Opinion
NOT TO BE PUBLISHED
Appeal from a judgment of the Superior Court of Orange County Nos. DP014065, DP017900, Maria D. Hernandez, Judge.
Roni Keller, under appointment by the Court of Appeal, for Defendant and Appellant.
Nicholas S. Chrisos, County Counsel, Karen L. Christensen and Debbie Torrez, Deputy County Counsel, for Plaintiff and Respondent.
No appearance for the Minors.
OPINION
MOORE, J.
Andrea J. (the mother) appeals the termination of her parental rights as to her sons, Anthony and I.C. She contends the court erred by finding that the benefit exception of Welfare and Institutions Code section 366.26, subdivision (c)(1)(B)(i) did not apply. Because the trial court’s ruling was supported by substantial evidence, we affirm the judgment.
Subsequent statutory references are to the Welfare and Institutions Code.
I
FACTS
We summarize the facts with our focus on the issues most pertinent to the appeal.

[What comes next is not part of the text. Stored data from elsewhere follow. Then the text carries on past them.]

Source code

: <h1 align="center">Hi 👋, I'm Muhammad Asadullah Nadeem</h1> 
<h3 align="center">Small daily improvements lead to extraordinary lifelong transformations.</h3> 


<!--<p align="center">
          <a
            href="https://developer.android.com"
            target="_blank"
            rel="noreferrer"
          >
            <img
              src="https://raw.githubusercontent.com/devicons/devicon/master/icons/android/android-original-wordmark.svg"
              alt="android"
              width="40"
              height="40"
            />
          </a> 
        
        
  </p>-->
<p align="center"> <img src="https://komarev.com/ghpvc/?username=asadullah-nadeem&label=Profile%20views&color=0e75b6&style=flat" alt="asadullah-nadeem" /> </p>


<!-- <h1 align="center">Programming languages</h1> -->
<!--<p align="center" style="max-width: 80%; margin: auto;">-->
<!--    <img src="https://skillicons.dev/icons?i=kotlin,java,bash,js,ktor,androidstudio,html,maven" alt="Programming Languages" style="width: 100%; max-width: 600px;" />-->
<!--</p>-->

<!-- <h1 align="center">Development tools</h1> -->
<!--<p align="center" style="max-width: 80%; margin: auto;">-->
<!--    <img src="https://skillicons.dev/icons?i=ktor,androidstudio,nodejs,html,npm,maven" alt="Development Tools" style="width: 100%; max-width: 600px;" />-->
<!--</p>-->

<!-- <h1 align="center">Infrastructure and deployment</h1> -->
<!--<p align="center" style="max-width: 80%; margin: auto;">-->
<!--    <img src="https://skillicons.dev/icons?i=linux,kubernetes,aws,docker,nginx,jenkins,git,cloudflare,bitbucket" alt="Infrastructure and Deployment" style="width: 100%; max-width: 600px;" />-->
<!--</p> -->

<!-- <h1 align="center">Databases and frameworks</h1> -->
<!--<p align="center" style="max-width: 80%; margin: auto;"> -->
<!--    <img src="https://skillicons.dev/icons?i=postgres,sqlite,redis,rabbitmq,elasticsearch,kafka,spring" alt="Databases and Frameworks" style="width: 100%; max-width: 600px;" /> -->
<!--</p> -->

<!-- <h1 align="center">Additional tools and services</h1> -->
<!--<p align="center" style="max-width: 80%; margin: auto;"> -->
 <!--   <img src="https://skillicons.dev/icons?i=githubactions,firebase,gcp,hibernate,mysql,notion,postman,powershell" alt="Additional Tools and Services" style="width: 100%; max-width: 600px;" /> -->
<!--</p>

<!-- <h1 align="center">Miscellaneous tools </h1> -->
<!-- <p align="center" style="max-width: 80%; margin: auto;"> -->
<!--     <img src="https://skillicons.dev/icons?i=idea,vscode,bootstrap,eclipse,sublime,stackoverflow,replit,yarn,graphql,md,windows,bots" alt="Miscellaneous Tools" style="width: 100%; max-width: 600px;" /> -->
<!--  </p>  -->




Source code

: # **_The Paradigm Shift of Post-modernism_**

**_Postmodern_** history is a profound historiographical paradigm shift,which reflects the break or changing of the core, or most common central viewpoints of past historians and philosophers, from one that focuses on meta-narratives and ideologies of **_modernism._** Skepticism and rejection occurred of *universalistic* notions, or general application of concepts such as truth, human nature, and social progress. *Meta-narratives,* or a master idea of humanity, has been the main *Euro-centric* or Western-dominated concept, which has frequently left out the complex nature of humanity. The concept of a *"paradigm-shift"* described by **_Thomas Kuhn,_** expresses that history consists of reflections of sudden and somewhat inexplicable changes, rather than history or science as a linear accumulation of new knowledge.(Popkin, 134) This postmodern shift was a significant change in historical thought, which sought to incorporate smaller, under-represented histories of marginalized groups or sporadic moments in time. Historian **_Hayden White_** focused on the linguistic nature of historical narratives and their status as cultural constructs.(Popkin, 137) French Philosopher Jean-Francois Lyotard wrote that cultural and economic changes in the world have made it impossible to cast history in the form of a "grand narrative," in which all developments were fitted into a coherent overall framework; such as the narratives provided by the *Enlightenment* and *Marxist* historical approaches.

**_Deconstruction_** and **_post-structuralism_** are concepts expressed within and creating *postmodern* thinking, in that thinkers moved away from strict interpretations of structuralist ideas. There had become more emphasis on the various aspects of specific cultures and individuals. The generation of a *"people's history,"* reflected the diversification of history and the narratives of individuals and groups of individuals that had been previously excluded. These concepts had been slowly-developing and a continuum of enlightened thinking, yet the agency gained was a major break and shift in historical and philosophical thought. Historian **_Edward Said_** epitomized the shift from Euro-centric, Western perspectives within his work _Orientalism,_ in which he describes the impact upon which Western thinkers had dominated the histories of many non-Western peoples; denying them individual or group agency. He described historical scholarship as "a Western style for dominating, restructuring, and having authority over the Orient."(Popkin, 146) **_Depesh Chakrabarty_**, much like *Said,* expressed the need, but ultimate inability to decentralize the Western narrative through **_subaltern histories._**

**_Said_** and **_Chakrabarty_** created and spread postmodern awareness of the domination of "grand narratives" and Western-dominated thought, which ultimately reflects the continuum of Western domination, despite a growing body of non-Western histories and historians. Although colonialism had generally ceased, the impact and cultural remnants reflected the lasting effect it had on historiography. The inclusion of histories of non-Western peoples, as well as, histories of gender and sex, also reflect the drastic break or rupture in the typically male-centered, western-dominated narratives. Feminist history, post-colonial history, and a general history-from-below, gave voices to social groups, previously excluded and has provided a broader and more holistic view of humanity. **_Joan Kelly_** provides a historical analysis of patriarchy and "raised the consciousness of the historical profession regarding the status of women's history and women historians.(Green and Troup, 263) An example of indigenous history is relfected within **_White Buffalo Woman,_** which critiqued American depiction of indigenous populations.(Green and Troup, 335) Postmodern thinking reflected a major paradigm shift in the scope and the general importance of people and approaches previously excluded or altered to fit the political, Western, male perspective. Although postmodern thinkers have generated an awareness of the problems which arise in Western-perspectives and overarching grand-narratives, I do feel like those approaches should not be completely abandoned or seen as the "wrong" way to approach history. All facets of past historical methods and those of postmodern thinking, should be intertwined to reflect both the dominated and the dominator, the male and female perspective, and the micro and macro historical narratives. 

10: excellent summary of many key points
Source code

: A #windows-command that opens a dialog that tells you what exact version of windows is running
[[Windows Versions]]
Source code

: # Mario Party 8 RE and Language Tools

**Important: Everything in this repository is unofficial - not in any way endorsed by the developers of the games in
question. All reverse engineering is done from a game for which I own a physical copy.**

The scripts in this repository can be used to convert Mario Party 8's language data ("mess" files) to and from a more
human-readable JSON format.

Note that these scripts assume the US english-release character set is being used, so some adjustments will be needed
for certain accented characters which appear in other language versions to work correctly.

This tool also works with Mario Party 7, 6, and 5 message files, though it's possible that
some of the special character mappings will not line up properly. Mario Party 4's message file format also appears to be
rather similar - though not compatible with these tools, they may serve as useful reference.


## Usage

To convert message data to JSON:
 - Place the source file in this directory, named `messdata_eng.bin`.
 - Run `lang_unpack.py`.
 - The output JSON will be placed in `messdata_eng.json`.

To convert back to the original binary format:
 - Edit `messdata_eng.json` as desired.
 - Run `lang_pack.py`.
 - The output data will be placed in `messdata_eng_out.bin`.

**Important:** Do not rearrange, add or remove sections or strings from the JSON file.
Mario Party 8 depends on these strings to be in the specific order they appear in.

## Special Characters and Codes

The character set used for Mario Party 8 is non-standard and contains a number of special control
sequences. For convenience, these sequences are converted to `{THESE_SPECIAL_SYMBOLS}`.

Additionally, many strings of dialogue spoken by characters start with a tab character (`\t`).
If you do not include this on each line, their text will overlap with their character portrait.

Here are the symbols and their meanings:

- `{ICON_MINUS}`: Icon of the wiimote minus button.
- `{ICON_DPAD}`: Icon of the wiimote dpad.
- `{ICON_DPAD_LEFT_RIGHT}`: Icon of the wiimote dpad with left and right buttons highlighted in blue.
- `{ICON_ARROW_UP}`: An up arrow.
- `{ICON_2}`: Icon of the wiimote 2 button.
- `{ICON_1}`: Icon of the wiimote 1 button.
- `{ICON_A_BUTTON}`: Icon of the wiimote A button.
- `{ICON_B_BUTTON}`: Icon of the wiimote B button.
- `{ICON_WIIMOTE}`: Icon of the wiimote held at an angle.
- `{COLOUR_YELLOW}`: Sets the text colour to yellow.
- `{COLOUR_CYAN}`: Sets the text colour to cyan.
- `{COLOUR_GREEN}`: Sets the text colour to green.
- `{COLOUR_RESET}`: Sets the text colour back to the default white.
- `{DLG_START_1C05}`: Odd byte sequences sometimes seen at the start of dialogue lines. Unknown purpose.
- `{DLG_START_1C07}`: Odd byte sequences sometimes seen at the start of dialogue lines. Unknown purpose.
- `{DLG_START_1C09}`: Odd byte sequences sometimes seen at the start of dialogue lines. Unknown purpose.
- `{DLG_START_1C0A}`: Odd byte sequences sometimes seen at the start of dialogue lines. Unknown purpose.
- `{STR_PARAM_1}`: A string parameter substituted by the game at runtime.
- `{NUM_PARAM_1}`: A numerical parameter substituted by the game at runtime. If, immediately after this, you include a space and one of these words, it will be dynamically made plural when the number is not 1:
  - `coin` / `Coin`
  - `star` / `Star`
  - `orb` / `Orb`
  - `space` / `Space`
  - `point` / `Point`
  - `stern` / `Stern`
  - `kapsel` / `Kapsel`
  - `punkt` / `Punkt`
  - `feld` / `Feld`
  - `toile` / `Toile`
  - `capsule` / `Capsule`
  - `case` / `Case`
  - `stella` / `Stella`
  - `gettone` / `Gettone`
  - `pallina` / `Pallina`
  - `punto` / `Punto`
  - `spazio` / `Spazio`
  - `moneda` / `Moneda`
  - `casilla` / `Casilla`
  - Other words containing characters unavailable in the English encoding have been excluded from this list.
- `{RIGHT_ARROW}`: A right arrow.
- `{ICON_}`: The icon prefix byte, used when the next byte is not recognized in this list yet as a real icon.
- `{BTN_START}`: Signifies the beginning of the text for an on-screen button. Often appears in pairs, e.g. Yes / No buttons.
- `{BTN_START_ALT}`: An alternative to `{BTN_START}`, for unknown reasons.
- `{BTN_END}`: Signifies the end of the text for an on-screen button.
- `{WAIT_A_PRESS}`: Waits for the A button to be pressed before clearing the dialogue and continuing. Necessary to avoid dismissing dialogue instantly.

In September 2006, Anthony, who was 10 months old at the time, and L.J., who was six and a half, were taken into protective custody after their mother was hospitalized for a psychiatric assessment pursuant to section 5150. The father, who was Anthony’s biological father and L.J.’s stepfather, was arrested at the same time for a parole violation. L.J. told the police there was domestic violence in the home. A few days later, the juvenile court ordered the children detained and ordered monitored visitation for the parents.
L.J. is not a subject of this appeal.
Shortly thereafter, Anthony was placed with his great-aunt, D.E. while L.J. was placed with her biological father. The mother had been given a mental health diagnosis, but had not been taking her medication prior to detention. She was enrolled in counseling and other services. After several visits, her therapist reported that the mother was emotionally unstable and needed long-term therapy and in-home assistance if the children were returned. In November, the Orange County Social Services Agency (SSA) reported that Anthony was visiting with the mother twice a week for two hours per visit.

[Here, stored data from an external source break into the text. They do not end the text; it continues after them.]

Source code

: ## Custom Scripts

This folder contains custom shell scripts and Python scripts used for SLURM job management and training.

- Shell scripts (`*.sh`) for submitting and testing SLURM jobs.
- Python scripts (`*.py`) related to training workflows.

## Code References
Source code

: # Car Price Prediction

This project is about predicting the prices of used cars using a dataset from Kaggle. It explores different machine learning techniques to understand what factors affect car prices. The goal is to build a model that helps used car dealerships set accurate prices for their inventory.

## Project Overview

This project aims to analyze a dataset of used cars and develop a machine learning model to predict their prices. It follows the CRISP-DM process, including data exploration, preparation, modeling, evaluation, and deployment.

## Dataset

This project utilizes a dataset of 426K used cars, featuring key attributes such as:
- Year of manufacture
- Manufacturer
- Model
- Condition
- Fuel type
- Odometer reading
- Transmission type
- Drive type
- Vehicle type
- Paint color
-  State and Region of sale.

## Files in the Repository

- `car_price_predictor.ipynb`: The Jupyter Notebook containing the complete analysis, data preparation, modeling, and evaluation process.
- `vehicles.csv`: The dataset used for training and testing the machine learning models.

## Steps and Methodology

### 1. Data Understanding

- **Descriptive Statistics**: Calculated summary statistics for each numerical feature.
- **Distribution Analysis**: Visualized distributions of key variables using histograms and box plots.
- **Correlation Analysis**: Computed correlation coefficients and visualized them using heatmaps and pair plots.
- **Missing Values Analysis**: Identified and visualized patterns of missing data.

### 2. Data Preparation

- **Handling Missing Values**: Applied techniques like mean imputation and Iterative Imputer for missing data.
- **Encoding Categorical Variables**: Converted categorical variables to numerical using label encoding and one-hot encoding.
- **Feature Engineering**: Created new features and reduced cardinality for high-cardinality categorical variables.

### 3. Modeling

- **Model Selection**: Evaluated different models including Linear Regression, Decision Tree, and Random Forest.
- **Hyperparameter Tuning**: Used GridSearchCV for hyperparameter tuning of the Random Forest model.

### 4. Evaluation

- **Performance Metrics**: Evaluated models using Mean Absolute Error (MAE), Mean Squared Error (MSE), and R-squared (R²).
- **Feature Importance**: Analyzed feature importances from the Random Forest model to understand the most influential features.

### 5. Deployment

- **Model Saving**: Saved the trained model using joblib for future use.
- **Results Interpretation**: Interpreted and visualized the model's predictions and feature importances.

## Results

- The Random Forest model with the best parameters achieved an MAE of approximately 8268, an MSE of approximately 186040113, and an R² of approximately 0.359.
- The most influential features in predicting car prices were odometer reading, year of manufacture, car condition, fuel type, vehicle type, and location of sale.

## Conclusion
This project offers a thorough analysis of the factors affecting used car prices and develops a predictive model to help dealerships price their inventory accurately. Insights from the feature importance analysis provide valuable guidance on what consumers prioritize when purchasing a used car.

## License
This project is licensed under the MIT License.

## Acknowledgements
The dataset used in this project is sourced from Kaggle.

At the jurisdiction and disposition hearing in January 2007, the mother and the father both pled no contest to the allegations of the amended petition. The court determined that Anthony came within its jurisdiction under section 300, subdivision (b) (failure to protect), declared him a dependent, and ordered services for both parents. In August, at the six-month review, continued services were ordered.

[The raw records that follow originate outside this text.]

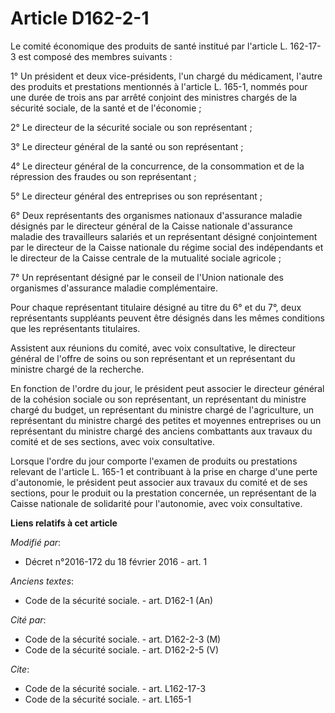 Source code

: # Article D162-2-1

Le comité économique des produits de santé institué par l'article L. 162-17-3 est composé des membres suivants : 

1° Un président et deux vice-présidents, l'un chargé du médicament, l'autre des produits et prestations mentionnés à
l'article L. 165-1, nommés pour une durée de trois ans par arrêté conjoint des ministres chargés de la sécurité sociale, de
la santé et de l'économie ; 

2° Le directeur de la sécurité sociale ou son représentant ; 

3° Le directeur général de la santé ou son représentant ; 

4° Le directeur général de la concurrence, de la consommation et de la répression des fraudes ou son représentant ; 

5° Le directeur général des entreprises ou son représentant ; 

6° Deux représentants des organismes nationaux d'assurance maladie désignés par le directeur général de la Caisse nationale
d'assurance maladie des travailleurs salariés et un représentant désigné conjointement par le directeur de la Caisse
nationale du régime social des indépendants et le directeur de la Caisse centrale de la mutualité sociale agricole ; 

7° Un représentant désigné par le conseil de l'Union nationale des organismes d'assurance maladie complémentaire. 

Pour chaque représentant titulaire désigné au titre du 6° et du 7°, deux représentants suppléants peuvent être désignés dans
les mêmes conditions que les représentants titulaires. 

Assistent aux réunions du comité, avec voix consultative, le directeur général de l'offre de soins ou son représentant et un
représentant du ministre chargé de la recherche. 

En fonction de l'ordre du jour, le président peut associer le directeur général de la cohésion sociale ou son représentant,
un représentant du ministre chargé du budget, un représentant du ministre chargé de l'agriculture, un représentant du
ministre chargé des petites et moyennes entreprises ou un représentant du ministre chargé des anciens combattants aux travaux
du comité et de ses sections, avec voix consultative. 

Lorsque l'ordre du jour comporte l'examen de produits ou prestations relevant de l'article L. 165-1 et contribuant à la prise
en charge d'une perte d'autonomie, le président peut associer aux travaux du comité et de ses sections, pour le produit ou la
prestation concernée, un représentant de la Caisse nationale de solidarité pour l'autonomie, avec voix consultative.

**Liens relatifs à cet article**

_Modifié par_:

  - Décret n°2016-172 du 18 février 2016 - art. 1

_Anciens textes_:

  - Code de la sécurité sociale. - art. D162-1 (An)

_Cité par_:

  - Code de la sécurité sociale. - art. D162-2-3 (M)
  - Code de la sécurité sociale. - art. D162-2-5 (V)

_Cite_:

  - Code de la sécurité sociale. - art. L162-17-3
  - Code de la sécurité sociale. - art. L165-1
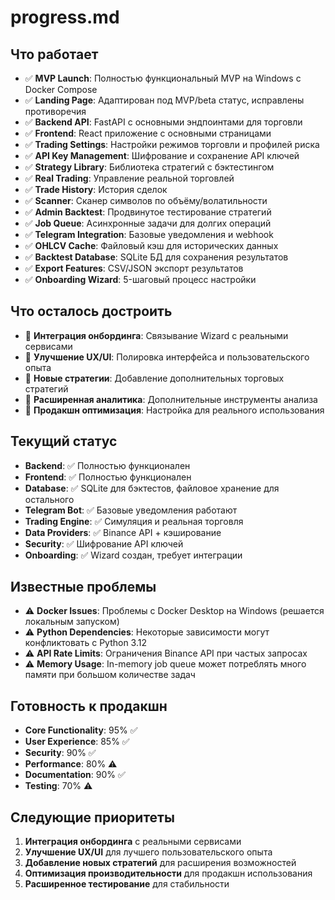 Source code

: # progress.md

## Что работает
- ✅ **MVP Launch**: Полностью функциональный MVP на Windows с Docker Compose
- ✅ **Landing Page**: Адаптирован под MVP/beta статус, исправлены противоречия
- ✅ **Backend API**: FastAPI с основными эндпоинтами для торговли
- ✅ **Frontend**: React приложение с основными страницами
- ✅ **Trading Settings**: Настройки режимов торговли и профилей риска
- ✅ **API Key Management**: Шифрование и сохранение API ключей
- ✅ **Strategy Library**: Библиотека стратегий с бэктестингом
- ✅ **Real Trading**: Управление реальной торговлей
- ✅ **Trade History**: История сделок
- ✅ **Scanner**: Сканер символов по объёму/волатильности
- ✅ **Admin Backtest**: Продвинутое тестирование стратегий
- ✅ **Job Queue**: Асинхронные задачи для долгих операций
- ✅ **Telegram Integration**: Базовые уведомления и webhook
- ✅ **OHLCV Cache**: Файловый кэш для исторических данных
- ✅ **Backtest Database**: SQLite БД для сохранения результатов
- ✅ **Export Features**: CSV/JSON экспорт результатов
- ✅ **Onboarding Wizard**: 5-шаговый процесс настройки

## Что осталось достроить
- 🔄 **Интеграция онбординга**: Связывание Wizard с реальными сервисами
- 🔄 **Улучшение UX/UI**: Полировка интерфейса и пользовательского опыта
- 🔄 **Новые стратегии**: Добавление дополнительных торговых стратегий
- 🔄 **Расширенная аналитика**: Дополнительные инструменты анализа
- 🔄 **Продакшн оптимизация**: Настройка для реального использования

## Текущий статус
- **Backend**: ✅ Полностью функционален
- **Frontend**: ✅ Полностью функционален  
- **Database**: ✅ SQLite для бэктестов, файловое хранение для остального
- **Telegram Bot**: ✅ Базовые уведомления работают
- **Trading Engine**: ✅ Симуляция и реальная торговля
- **Data Providers**: ✅ Binance API + кэширование
- **Security**: ✅ Шифрование API ключей
- **Onboarding**: ✅ Wizard создан, требует интеграции

## Известные проблемы
- ⚠️ **Docker Issues**: Проблемы с Docker Desktop на Windows (решается локальным запуском)
- ⚠️ **Python Dependencies**: Некоторые зависимости могут конфликтовать с Python 3.12
- ⚠️ **API Rate Limits**: Ограничения Binance API при частых запросах
- ⚠️ **Memory Usage**: In-memory job queue может потреблять много памяти при большом количестве задач

## Готовность к продакшн
- **Core Functionality**: 95% ✅
- **User Experience**: 85% ✅
- **Security**: 90% ✅
- **Performance**: 80% ⚠️
- **Documentation**: 90% ✅
- **Testing**: 70% ⚠️

## Следующие приоритеты
1. **Интеграция онбординга** с реальными сервисами
2. **Улучшение UX/UI** для лучшего пользовательского опыта
3. **Добавление новых стратегий** для расширения возможностей
4. **Оптимизация производительности** для продакшн использования
5. **Расширенное тестирование** для стабильности  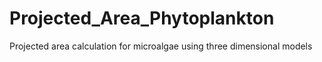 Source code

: # Projected_Area_Phytoplankton
Projected area calculation for microalgae using three dimensional models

The mother’s relationship with the father remained somewhat unclear. In November, the court authorized the mother to have a 60-day trial visit with Anthony, but the father was not permitted to have unauthorized contact. In January 2008, SSA reported that the mother had allowed unauthorized contact between the father and the children in November, but the father was arrested shortly thereafter and sent back to prison. The mother denied that she had allowed unauthorized contact. By March, the father had been released and SSA continued to be concerned about the issue of unauthorized contact, but also believed the mother was committed to regaining custody. In April, the court granted the mother custody of Anthony under family maintenance supervision.
Unfortunately, in September, SSA filed a supplemental petition alleging that the mother had violated court orders by allowing the father unauthorized contact with Anthony, placing him at risk because of the father’s unresolved substance abuse problem. The mother had moved back into the father’s home. The court detained Anthony, who was again placed with D.E. SSA reported that the father continued to use drugs and had tested positive for methamphetamine. SSA was concerned about the mother’s judgment, noting that while she had completed parts of her case plan, she nonetheless continued to ignore court orders regarding unauthorized contact between the father and Anthony. D.E. reported that visits with the mother were “working out really well.” Anthony, who was nearly three years old, was doing well in D.E.’s care, and she was committed to adopting him if it became necessary. Because of the length of services, which had been ongoing for almost two years by that point, SSA recommended the court set a section 366.26 hearing.
By October, the mother had separated from the father and moved in with D.E. She had completed her case plan and was working full time. But in late October, SSA received a report from the father’s therapist that the parents were moving.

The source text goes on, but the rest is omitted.